Les coulisses sombres de la charité genevoise : quand les institutions exploitent le travail gratuit
À Genève, derrière les façades respectables de nombreuses institutions sociales et culturelles se cache une pratique largement répandue : l’exploitation systématique de bénévoles non déclarés ou sous-exploités. Une enquête menée par Heidi.news a mis au jour ce système, révélant comment des dizaines d’institutions genevoises ont construit leur modèle économique sur du travail gratuit, année après année.
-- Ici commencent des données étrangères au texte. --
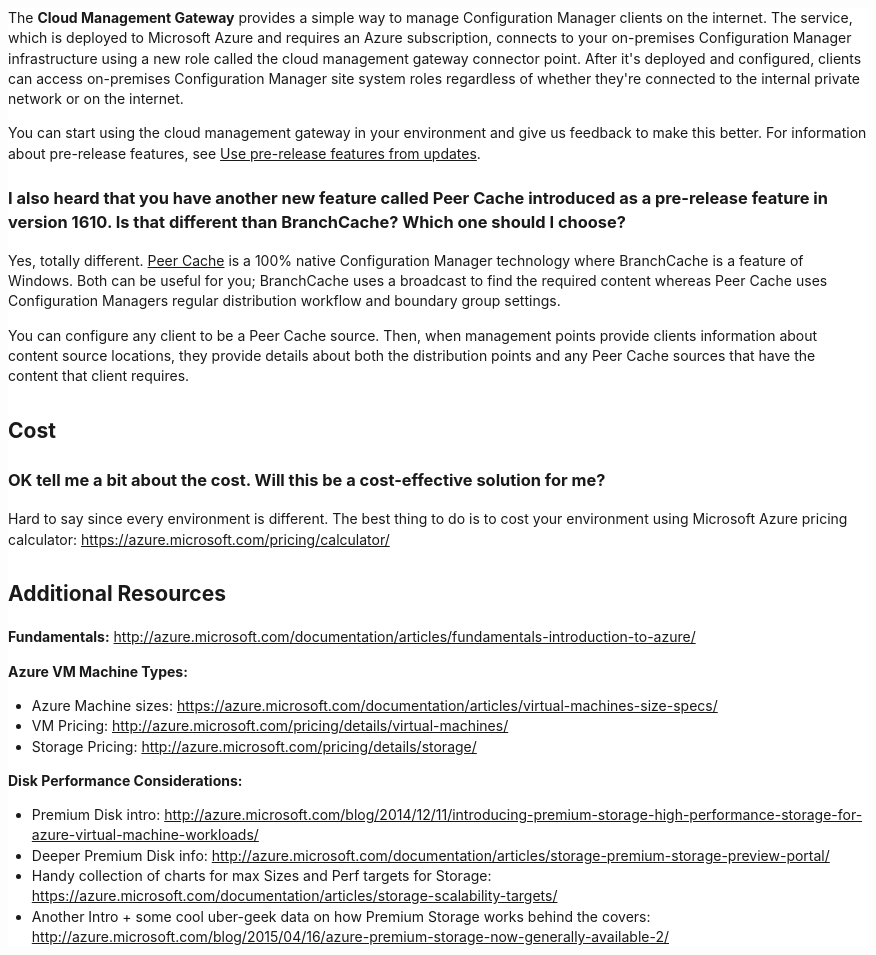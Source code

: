 The **Cloud Management Gateway** provides a simple way to manage Configuration Manager clients on the internet. The service, which is deployed to Microsoft Azure and requires an Azure subscription, connects to your on-premises Configuration Manager infrastructure using a new role called the cloud management gateway connector point. After it's deployed and configured, clients can access on-premises Configuration Manager site system roles regardless of whether they're connected to the internal private network or on the internet.

You can start using the cloud management gateway in your environment and give us feedback to make this better. For information about pre-release features, see [Use pre-release features from updates](/sccm/core/servers/manage/install-in-console-updates#a-namebkmkprereleasea-use-pre-release-features-from-updates).

### I also heard that you have another new feature called Peer Cache introduced as a pre-release feature in version 1610. Is that different than BranchCache? Which one should I choose?
Yes, totally different. [Peer Cache](/sccm/core/plan-design/hierarchy/client-peer-cache) is a 100% native Configuration Manager technology where BranchCache is a feature of Windows. Both can be useful for you; BranchCache uses a broadcast to find the required content whereas Peer Cache uses Configuration Managers regular distribution workflow and boundary group settings.

You can configure any client to be a Peer Cache source. Then, when management points provide  clients information about content source locations, they provide details about both the distribution points and any Peer Cache sources that have the content that client requires.


## Cost
### OK tell me a bit about the cost. Will this be a cost-effective solution for me?
Hard to say since every environment is different. The best thing to do is to cost your environment using Microsoft Azure pricing calculator:  https://azure.microsoft.com/pricing/calculator/

## Additional Resources
**Fundamentals:**
http://azure.microsoft.com/documentation/articles/fundamentals-introduction-to-azure/

**Azure VM Machine Types:**
 - Azure Machine sizes: https://azure.microsoft.com/documentation/articles/virtual-machines-size-specs/  
 - VM Pricing: http://azure.microsoft.com/pricing/details/virtual-machines/  
 - Storage Pricing: http://azure.microsoft.com/pricing/details/storage/

**Disk Performance Considerations:**    
 - Premium Disk intro:  http://azure.microsoft.com/blog/2014/12/11/introducing-premium-storage-high-performance-storage-for-azure-virtual-machine-workloads/  
 - Deeper Premium Disk info: http://azure.microsoft.com/documentation/articles/storage-premium-storage-preview-portal/   
 - Handy collection of charts for max Sizes and Perf targets for Storage: https://azure.microsoft.com/documentation/articles/storage-scalability-targets/  
 - Another Intro + some cool uber-geek data on how Premium Storage works behind the covers:  http://azure.microsoft.com/blog/2015/04/16/azure-premium-storage-now-generally-available-2/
Le constat est brutal. Ce n’est pas une anomalie isolée, ni l’œuvre de quelques responsables malveillants. C’est un système structurel qui a prospéré sans entraves, accepté sinon encouragé par un tissu institutionnel entier. Les organisations concernées vont des structures d’aide sociale aux musées, en passant par des services d’intérêt public. Toutes ont en commun d’avoir recours à des travailleurs non rémunérés pour faire tourner leurs opérations.
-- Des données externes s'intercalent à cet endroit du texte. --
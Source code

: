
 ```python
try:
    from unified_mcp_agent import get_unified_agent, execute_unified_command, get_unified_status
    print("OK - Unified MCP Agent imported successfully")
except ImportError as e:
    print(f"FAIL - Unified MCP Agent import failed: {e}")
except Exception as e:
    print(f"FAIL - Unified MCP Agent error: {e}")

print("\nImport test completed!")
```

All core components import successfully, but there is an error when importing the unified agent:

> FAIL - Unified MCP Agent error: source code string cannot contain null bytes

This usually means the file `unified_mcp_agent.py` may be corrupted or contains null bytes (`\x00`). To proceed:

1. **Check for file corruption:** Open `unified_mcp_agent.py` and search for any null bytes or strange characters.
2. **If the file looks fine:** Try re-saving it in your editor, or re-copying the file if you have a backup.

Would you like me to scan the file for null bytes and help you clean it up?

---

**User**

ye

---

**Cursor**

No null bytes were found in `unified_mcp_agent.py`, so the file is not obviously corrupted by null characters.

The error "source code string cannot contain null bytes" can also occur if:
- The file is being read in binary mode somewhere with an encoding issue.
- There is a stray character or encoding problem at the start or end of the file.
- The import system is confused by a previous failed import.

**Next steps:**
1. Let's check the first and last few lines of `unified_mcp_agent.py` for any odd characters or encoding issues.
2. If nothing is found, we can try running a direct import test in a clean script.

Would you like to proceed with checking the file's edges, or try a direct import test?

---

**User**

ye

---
Un modèle économique qui repose sur l’implicite
Le fonctionnement est rarement formalisé. Il n’y a pas de contrats, pas de déclarations sociales, pas de traces écrites faciles à pointer du doigt. À la place, une culture de bénévolat vague où les attentes s’ajustent au fil du temps, où celui qui était censé donner quelques heures finit par en donner des dizaines, puis des centaines par an. Les institutions s’arrangent pour que cette ambiguïté persiste. Elle les arrange.
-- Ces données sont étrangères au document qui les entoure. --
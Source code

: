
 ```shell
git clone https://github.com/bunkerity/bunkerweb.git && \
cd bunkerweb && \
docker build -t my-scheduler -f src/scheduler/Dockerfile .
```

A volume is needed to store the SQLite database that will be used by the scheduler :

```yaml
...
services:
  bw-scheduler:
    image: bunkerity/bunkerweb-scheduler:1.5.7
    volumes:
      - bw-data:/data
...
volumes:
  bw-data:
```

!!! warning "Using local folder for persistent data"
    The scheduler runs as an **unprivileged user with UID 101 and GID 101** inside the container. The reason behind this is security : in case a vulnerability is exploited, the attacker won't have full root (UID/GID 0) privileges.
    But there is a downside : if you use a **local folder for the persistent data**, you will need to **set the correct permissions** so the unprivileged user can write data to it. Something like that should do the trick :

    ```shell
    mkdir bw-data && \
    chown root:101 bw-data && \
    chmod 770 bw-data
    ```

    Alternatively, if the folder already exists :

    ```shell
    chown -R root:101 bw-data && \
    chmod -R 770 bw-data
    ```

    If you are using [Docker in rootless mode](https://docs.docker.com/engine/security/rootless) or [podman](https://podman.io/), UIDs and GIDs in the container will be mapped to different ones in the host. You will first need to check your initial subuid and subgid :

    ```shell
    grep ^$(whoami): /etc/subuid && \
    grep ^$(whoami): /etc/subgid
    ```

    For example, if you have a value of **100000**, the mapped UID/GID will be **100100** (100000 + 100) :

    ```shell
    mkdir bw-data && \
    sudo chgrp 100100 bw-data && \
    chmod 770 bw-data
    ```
Pour les travailleurs impliqués, les conséquences sont tangibles : pas de protection sociale, pas de droits du travail, pas de couverture accident, une absence totale de reconnaissance formelle. Pendant ce temps, les institutions économisent des salaires qu’elles auraient dû verser. C’est un transfert de richesse en direction des organisations, financé par l’exploitation silencieuse de personnes souvent motivées par un désir de contribution sociale.
Une question de responsabilité collective
Cette situation interroge la gouvernance du canton. Comment ces pratiques ont-elles pu s’installer et se généraliser sans que les autorités cantonales, qui subventionnent nombre de ces organisations, ne posent question ? Quel contrôle existe-t-il réellement sur la manière dont ces fonds sont utilisés ? Quels mécanismes d’inspection auraient dû déceler ce modèle depuis longtemps déjà ?
Pour les Genevois attachés à un modèle social solidaire, le décalage est flagrant. Le canton prétend bâtir une économie du bien-être et des solidarités, or ses institutions les plus respectées baissent les coûts en faisant travailler gratuitement. C’est un mythe qui s’effondre dès qu’on l’examine de près.
La question de comment rectifier cette situation ne trouvera pas de réponse simple. Mais elle mérite d’être posée publiquement, sans détour, et d’être portée devant les élus de la ville et du canton. Les institutions genevoises doivent rendre des comptes.